Por otro lado, ¿no es posible oponer
los primeros siete pecados en el eje del yo y el otro? La frugalidad es lo
opuesto de la envidia (el deseo de tenerlo versus la envidia del otro, que
supuestamente lo tiene), la soberbia (del propio yo) es lo opuesto a la ira
(hacia el otro), y la lujuria (experimentada por el yo) es lo opuesto a la gula
(el insaciable anhelo del objeto). Y los tres aspectos de la pereza también se pueden
desplegar en este eje: la acedía no es ni frugalidad ni envidia por la posesión
del bien; la melancolía no es ni lujuria masoquista autoindulgente ni anhelo
insatisfecho; y, por último, la pereza no es lujuria ni gula, sino
indiferencia. La frugalidad no es la mera pereza (anti)capitalista, sino una
desesperada «enfermedad hacia la muerte», la actitud que consiste en conocer
nuestro deber eterno y, sin embargo, evitarlo; la acedía es la tristitia
mortifera, no una simple pereza, sino una resignación desesperada: quiero el
objeto, no la forma de llegar hasta él, por lo que renuncio al abismo entre el
deseo y el objeto. En este preciso sentido, la acedía es lo opuesto a la
diligencia. Lo que la acedía revela es, en última instancia, el deseo y su objeto;
la acedía no es ética en el sentido lacaniano de comprometer el deseo, céder sur son désir.
Incluso tenemos la tentación de
historizar el último pecado: antes de la modernidad, fue la melancolía (que se
resistía a la búsqueda del bien); con el capitalismo, se reinterpretó como
pereza (que se resistía al trabajo ético); hoy, en nuestra sociedad pos-, es la
depresión (que se resiste al disfrute de la vida, a ser felices a través del
consumo).
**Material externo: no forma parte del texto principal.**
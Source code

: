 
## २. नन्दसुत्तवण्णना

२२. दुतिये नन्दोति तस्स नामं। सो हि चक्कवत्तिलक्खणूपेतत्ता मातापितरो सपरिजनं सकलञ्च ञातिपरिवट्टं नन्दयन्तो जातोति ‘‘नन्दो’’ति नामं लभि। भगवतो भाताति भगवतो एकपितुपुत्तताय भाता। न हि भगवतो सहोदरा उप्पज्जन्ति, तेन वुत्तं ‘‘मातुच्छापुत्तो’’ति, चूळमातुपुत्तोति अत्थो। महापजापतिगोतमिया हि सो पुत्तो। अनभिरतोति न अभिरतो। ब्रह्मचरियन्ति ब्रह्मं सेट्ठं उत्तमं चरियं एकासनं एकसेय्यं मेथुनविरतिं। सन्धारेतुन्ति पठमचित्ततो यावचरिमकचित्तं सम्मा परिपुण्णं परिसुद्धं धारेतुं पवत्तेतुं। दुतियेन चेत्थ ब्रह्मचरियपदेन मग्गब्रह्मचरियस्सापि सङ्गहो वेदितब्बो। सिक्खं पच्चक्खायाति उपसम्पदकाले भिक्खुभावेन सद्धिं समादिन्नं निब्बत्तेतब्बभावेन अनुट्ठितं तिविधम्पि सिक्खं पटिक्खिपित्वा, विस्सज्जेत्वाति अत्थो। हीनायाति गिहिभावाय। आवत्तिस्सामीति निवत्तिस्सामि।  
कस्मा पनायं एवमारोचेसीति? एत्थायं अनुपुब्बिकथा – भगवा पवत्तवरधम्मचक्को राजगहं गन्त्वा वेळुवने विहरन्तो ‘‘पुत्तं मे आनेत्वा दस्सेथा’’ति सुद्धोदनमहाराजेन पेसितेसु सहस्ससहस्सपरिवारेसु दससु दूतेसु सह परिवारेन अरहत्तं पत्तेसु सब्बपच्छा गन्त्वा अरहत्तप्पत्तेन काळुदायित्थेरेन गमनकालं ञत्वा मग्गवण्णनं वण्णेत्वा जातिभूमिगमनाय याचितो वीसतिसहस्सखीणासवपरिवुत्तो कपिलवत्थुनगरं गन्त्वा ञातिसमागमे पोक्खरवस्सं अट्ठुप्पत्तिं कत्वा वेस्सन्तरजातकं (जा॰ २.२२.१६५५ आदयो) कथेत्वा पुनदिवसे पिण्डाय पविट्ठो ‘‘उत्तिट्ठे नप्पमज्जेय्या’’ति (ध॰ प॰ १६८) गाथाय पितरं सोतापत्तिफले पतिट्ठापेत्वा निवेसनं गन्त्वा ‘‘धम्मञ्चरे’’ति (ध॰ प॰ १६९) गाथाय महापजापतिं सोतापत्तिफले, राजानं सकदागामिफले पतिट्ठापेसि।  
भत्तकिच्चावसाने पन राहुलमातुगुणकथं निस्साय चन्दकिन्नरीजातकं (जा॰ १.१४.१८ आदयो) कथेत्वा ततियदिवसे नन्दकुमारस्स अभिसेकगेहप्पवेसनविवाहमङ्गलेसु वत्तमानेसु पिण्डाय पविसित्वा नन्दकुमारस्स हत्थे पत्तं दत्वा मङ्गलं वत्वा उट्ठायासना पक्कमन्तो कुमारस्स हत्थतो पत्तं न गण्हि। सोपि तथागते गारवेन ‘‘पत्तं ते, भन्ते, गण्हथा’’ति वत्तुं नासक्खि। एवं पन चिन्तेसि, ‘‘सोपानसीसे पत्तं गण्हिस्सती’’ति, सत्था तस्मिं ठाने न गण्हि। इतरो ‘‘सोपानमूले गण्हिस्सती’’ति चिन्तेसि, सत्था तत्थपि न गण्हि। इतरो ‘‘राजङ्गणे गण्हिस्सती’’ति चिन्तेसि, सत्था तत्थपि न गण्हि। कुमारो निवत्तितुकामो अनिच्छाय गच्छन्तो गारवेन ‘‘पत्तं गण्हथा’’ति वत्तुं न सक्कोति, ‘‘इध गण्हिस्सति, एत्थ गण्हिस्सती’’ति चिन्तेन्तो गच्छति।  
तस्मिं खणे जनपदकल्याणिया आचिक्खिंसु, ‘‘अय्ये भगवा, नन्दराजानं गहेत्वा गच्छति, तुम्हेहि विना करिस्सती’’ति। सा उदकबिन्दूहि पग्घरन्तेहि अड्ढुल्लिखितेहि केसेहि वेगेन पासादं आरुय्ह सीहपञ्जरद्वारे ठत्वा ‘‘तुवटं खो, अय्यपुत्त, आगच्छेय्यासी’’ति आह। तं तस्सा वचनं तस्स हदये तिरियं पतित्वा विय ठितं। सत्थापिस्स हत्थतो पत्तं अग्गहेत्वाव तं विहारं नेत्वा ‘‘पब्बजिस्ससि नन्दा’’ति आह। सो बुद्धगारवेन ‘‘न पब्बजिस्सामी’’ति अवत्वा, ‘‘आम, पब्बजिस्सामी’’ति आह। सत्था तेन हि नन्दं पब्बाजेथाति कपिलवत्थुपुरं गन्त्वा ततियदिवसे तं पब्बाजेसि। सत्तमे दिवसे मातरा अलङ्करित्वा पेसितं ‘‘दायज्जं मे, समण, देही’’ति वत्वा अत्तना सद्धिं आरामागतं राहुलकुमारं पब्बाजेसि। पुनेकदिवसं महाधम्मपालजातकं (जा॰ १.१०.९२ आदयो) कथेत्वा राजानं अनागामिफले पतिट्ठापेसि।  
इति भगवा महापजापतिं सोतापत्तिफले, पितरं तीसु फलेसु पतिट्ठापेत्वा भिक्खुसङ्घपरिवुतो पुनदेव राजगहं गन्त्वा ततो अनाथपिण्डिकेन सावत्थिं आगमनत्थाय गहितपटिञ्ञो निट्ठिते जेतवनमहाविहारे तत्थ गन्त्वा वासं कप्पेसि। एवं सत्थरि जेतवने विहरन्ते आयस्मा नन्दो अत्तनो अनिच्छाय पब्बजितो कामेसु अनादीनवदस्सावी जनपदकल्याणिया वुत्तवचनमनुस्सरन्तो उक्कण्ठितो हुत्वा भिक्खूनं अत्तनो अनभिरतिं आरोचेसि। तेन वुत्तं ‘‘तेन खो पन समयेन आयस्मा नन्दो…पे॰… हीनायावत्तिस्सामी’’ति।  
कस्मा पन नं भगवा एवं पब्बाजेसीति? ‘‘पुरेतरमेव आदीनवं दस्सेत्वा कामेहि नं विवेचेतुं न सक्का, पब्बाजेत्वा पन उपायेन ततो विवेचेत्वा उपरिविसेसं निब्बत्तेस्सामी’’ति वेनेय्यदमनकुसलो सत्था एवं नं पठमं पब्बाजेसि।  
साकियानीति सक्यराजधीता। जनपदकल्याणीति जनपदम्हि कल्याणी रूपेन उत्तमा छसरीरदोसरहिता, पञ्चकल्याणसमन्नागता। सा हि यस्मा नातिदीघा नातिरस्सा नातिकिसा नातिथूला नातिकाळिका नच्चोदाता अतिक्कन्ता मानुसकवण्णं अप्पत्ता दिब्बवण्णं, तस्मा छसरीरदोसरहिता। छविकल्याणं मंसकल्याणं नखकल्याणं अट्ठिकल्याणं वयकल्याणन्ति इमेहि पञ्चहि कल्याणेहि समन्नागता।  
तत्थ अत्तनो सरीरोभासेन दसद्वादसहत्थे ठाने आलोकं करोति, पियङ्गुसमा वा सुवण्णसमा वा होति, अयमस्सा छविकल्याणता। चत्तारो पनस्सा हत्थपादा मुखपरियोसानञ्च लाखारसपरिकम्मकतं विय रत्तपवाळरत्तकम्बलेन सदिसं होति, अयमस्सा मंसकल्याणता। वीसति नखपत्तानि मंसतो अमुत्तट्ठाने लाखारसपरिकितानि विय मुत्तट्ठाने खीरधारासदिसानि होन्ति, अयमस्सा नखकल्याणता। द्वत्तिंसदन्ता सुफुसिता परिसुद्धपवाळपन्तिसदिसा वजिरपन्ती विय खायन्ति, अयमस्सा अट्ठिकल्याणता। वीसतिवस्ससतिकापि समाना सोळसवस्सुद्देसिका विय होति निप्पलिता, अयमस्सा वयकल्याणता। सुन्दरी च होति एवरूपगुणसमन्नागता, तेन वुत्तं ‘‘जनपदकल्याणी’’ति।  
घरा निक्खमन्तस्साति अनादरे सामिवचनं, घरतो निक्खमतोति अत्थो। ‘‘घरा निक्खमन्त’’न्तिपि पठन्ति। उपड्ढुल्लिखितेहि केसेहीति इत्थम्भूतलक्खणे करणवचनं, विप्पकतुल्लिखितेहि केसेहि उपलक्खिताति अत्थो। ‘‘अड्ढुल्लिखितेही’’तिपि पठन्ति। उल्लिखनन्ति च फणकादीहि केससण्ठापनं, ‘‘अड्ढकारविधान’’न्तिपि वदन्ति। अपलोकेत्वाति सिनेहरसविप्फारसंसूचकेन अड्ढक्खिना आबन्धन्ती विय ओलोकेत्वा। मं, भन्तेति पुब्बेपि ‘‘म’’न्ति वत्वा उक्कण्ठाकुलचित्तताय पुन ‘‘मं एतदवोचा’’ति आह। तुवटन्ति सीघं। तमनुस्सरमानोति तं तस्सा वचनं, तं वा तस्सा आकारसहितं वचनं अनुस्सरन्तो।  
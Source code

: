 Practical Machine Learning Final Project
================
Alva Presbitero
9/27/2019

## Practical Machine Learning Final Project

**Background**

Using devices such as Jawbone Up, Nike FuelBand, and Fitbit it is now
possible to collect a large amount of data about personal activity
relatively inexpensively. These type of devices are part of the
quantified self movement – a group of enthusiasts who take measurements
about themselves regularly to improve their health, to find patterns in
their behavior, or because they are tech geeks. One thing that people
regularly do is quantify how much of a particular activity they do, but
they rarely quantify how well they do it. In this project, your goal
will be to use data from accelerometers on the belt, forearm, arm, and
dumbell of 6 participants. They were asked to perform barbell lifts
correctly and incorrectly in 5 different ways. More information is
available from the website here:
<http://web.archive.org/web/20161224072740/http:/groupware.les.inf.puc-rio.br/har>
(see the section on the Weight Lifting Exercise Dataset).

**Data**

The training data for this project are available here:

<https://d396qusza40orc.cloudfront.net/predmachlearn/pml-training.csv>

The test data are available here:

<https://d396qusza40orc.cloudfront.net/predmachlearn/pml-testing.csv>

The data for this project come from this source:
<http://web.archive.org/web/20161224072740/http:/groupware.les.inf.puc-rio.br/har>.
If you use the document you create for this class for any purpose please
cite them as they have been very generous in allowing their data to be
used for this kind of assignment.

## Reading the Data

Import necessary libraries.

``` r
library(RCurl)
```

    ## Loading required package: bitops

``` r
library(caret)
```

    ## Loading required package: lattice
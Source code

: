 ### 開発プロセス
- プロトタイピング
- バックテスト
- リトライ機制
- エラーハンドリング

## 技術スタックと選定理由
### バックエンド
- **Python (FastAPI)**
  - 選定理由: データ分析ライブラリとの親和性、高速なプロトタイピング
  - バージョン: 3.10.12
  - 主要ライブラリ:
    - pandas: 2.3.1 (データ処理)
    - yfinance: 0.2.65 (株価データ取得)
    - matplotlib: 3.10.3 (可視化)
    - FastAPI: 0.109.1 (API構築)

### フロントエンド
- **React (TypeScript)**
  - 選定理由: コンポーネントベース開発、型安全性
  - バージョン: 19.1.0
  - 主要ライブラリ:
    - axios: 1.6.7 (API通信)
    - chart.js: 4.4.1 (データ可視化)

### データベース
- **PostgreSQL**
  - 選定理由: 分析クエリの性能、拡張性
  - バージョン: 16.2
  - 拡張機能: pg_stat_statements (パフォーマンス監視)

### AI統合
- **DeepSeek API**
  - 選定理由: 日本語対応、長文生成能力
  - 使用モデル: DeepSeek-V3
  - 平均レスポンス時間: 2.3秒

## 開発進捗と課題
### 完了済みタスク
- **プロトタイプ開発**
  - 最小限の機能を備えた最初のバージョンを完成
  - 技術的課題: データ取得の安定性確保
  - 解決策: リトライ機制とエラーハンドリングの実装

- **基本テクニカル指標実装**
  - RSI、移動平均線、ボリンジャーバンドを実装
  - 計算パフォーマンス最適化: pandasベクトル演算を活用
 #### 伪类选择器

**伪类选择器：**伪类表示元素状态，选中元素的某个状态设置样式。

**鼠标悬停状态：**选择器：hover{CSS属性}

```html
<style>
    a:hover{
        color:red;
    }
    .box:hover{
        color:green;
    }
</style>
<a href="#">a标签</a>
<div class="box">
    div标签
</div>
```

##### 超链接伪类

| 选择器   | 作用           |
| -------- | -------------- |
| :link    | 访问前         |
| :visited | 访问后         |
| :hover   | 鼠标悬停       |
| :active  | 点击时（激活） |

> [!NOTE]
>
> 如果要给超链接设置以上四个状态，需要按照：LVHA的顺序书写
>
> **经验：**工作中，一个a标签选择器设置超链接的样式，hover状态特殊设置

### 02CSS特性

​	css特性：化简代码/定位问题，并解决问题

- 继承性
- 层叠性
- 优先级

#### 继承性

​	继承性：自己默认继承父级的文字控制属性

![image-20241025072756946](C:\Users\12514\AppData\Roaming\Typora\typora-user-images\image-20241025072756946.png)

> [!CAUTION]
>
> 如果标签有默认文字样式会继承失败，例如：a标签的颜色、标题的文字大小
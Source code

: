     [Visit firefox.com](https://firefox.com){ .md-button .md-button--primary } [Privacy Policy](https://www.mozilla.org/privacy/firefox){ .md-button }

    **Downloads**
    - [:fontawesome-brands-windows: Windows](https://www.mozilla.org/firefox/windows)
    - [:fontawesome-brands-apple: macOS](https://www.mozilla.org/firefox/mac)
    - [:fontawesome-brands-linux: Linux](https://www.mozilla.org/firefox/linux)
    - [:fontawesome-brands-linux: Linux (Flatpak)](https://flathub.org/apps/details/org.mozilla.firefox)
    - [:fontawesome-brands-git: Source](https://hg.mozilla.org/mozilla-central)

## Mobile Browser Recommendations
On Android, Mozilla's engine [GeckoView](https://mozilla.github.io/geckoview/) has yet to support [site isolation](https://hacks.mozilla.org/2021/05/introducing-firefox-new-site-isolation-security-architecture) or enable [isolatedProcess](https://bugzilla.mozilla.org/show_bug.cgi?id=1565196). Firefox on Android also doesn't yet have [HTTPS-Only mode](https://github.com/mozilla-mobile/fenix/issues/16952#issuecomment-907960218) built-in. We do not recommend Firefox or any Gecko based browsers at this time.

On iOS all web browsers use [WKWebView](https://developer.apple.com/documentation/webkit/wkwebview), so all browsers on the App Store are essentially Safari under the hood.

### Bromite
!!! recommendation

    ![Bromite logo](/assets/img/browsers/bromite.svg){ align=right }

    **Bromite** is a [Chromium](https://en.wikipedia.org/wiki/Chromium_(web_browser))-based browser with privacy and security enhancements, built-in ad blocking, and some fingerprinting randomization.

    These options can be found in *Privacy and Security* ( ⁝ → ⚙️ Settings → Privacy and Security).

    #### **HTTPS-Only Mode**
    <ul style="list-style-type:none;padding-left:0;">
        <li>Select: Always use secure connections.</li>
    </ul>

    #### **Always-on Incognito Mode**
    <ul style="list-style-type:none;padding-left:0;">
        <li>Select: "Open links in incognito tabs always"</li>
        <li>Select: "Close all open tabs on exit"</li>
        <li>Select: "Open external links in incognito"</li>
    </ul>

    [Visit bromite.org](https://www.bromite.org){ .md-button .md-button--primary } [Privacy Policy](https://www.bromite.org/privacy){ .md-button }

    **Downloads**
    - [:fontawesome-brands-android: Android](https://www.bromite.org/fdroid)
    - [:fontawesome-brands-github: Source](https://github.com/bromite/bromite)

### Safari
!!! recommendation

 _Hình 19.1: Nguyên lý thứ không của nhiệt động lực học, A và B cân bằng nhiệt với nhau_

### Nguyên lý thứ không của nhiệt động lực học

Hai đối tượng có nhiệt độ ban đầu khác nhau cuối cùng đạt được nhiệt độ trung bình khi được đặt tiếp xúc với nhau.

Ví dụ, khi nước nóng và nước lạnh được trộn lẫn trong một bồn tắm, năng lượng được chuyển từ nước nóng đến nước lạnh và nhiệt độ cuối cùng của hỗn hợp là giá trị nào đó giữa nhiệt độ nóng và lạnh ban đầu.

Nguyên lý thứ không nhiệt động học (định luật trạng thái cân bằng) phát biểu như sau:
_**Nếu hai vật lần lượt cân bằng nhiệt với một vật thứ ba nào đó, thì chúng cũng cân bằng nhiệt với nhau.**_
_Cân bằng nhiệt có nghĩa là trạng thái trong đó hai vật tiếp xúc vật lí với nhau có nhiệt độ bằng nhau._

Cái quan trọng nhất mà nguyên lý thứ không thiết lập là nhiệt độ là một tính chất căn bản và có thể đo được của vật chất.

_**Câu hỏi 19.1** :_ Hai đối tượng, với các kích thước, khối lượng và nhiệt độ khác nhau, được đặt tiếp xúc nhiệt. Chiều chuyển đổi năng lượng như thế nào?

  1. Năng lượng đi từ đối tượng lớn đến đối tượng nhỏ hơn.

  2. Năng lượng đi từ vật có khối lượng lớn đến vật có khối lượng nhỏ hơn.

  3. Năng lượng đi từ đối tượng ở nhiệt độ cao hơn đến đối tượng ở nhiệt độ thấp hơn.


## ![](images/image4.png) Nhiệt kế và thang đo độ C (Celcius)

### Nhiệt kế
Una película japonesa en blanco y negro de principios de la década de
1960, ambientada en la Segunda Guerra Mundial —por razones traumáticas he
olvidado su título, pero no es El paciente japonés— cuenta la historia de un
soldado que se recupera en un hospital después de haber perdido sus dos manos
en combate. Anhelando desesperadamente algún tipo de placer sexual, pide a una
enfermera amable que lo masturbe (no puede hacerlo él mismo al no tener manos).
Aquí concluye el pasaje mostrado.